▶ _Supplied information_:
################
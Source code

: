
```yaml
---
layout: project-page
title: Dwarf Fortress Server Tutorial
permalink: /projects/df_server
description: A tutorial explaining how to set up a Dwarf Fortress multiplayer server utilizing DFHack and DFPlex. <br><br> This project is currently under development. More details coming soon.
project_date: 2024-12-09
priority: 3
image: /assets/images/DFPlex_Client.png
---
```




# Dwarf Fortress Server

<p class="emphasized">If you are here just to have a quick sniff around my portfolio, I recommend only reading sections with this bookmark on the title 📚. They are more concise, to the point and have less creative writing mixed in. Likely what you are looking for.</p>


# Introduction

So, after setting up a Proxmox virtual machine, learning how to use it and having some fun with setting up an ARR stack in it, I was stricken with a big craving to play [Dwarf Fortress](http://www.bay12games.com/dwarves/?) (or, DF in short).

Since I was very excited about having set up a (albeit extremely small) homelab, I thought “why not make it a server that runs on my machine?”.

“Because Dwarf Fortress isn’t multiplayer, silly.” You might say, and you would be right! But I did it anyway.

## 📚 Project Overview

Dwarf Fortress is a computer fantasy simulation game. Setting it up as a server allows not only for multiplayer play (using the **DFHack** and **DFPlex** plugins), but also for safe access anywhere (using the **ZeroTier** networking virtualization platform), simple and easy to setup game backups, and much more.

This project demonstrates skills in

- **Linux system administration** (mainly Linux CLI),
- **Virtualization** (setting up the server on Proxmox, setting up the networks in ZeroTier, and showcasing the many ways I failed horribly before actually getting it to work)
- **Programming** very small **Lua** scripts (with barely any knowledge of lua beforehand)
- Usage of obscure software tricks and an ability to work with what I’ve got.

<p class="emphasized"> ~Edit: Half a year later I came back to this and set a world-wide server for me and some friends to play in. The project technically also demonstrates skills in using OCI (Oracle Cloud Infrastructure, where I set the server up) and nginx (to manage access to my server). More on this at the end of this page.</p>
################
▶ _Task requirements_: Select all lines with the word "small" from the entries above.

▶ _Response below_:
Since I was very excited about having set up a (albeit extremely small) homelab, I thought “why not make it a server that runs on my machine?”.
- **Programming** very small **Lua** scripts (with barely any knowledge of lua beforehand)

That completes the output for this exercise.